Like the rider, I have to help get him to the finish on time. So I use the same strategy. I suggest that we do other things for a while. We get something to eat. He puts on his roller blades to go back and forth to the kitchen. He shows me the tricks he had learned on a new video game. I read to him from a book we're in the middle of. I am very conscious of the time going by, but also see his mood beginning to shift. Then we alternate my reading aloud and him reading his book, and he finishes long before he would have had he been pushed from the start.
Having gotten over that hurdle, I'm ready for the next. "Great! Now you can zip through your book report and be done for the night." "Oh, no, Mom, not now.! I want to play!" Though the minutes are ticking away, there's still time. So he plays with his brother, then enlists my help in drawing three-dimensional rooms. At fifteen minutes before bedtime, the last possible moment, I call a halt. He whips through his book report in ten, and goes to bed a happy boy.
It really is a matter of timing and strategy. How much time do we have? What is making this child so balky? Will a period of time spent not attending to the task at hand make that task go easier? Will a child have time to finish a game he's absorbed in and be able to stop happily, if we wait till the very last minute before we have to go? Will taking three minutes to do something they want, when we have to be out the door in five, actually increase our chances of being on time? Will five minutes of snuggles and unworried, undivided attention remind them enough of how good and well-loved they are that they can succeed at a fast-approaching hard challenge?

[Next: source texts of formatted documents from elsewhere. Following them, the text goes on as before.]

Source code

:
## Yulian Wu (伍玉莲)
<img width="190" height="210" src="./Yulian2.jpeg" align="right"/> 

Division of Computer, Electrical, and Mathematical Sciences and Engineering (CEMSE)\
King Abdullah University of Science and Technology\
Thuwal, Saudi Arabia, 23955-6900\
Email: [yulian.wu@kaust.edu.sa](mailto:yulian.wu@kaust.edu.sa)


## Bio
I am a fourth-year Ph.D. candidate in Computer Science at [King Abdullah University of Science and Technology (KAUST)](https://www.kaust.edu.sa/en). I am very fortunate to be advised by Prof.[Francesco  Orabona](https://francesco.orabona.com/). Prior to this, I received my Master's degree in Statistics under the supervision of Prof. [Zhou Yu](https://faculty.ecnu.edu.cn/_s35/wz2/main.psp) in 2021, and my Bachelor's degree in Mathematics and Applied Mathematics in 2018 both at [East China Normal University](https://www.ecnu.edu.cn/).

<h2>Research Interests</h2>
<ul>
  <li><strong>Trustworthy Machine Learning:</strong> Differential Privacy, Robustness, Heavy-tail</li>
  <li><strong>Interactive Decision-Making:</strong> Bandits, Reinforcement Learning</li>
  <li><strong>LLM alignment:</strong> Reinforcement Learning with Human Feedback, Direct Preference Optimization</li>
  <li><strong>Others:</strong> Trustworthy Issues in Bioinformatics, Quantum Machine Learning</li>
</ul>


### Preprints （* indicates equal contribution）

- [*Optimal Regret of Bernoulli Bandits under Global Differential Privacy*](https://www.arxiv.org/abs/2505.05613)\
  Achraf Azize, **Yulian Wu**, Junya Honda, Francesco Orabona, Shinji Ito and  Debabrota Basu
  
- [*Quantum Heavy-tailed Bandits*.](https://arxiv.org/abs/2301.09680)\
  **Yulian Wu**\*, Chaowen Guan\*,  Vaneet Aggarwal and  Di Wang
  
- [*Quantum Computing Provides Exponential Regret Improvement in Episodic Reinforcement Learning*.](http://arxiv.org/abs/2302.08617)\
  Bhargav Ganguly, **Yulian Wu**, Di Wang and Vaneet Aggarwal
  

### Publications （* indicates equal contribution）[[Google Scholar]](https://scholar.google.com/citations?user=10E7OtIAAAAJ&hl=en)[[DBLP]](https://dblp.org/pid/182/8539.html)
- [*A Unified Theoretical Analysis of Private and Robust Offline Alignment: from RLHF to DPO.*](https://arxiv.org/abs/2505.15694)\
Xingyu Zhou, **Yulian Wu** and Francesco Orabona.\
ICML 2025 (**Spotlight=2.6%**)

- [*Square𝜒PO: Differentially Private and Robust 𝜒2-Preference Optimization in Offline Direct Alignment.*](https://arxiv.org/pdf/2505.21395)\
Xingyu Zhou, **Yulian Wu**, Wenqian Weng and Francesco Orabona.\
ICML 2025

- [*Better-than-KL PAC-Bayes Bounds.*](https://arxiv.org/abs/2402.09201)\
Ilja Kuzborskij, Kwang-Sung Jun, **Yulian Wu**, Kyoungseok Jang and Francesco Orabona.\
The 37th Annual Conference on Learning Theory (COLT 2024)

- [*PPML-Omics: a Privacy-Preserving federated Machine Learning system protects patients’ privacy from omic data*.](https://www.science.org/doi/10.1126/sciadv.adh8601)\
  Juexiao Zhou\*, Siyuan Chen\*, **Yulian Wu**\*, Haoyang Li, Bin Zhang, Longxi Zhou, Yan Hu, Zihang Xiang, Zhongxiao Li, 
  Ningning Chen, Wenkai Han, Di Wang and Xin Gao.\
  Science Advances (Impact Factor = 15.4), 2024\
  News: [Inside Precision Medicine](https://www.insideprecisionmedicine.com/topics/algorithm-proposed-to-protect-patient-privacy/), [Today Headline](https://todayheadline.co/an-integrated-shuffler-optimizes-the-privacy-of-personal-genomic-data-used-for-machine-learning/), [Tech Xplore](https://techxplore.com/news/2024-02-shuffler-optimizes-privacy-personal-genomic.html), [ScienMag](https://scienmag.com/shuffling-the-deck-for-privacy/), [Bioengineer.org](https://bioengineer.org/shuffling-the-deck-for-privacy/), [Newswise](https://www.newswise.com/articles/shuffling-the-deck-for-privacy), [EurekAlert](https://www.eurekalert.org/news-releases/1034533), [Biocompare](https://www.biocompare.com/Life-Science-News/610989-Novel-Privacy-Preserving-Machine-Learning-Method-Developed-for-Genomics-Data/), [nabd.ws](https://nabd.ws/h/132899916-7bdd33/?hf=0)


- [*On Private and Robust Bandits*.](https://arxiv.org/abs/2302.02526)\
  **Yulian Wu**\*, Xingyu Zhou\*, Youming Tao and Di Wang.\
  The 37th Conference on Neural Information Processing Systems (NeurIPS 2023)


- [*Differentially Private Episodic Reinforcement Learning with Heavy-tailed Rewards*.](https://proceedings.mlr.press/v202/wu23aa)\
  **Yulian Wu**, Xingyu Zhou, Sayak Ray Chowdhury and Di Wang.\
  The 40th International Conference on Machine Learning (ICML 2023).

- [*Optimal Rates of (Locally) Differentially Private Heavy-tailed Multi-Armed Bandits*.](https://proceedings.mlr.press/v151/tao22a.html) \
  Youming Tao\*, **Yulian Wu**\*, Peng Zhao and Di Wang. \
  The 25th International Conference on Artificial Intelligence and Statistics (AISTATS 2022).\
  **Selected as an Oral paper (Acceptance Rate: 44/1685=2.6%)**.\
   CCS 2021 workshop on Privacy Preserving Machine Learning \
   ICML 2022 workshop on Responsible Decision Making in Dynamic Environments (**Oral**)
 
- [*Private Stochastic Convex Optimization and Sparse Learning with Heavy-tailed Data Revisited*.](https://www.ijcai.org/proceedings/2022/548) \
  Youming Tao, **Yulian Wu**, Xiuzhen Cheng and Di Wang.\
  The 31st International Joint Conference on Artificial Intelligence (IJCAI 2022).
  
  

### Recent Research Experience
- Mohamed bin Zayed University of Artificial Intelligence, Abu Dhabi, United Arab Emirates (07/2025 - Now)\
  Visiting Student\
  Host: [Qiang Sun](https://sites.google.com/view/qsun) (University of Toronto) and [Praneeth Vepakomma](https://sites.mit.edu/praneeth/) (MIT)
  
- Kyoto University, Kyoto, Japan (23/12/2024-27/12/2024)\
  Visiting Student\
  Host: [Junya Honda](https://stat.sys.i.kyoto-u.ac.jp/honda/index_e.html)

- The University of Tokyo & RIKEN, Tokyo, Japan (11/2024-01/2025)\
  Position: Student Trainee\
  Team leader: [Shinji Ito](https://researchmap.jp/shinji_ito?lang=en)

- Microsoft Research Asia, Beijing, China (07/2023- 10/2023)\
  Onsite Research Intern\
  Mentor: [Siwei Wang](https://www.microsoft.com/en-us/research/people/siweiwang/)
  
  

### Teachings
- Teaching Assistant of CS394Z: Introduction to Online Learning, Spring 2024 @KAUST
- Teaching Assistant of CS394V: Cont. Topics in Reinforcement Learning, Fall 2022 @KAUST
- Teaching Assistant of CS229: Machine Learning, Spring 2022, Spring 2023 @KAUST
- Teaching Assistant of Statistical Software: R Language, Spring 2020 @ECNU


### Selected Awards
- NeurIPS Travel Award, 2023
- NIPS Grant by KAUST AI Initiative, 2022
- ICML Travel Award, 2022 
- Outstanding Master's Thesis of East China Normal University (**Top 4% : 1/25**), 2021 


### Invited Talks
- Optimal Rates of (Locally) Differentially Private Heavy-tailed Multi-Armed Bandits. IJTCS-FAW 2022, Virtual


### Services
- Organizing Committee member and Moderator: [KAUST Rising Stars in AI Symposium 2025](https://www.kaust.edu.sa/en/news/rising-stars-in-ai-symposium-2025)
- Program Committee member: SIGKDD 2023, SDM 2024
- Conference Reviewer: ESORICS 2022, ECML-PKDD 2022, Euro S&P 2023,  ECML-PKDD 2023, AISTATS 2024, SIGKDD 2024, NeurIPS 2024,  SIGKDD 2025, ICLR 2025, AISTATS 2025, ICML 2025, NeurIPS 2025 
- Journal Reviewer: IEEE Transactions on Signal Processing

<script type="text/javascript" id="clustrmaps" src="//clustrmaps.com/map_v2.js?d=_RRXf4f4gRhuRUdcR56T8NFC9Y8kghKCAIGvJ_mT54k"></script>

Sometimes, it doesn't work. The hurdle is too big, the child's reluctance is too great, the time is too short. Those are the awkward times--when we have screaming or sullen children, harassed parents, incompleted jobs. And there are no right answers. We know our children, we know ourselves, and we know the hurdles, each of which is different. But as parents, we're often "down to the wire". Under pressure to get our children over a series of hurdles in a limited amount of time, our response is is often simply to transfer that pressure to them. And often it doesn't work. Maybe there are times when easing off, and focusing on their well-being, while not losing track of the time, will be the winning strategy.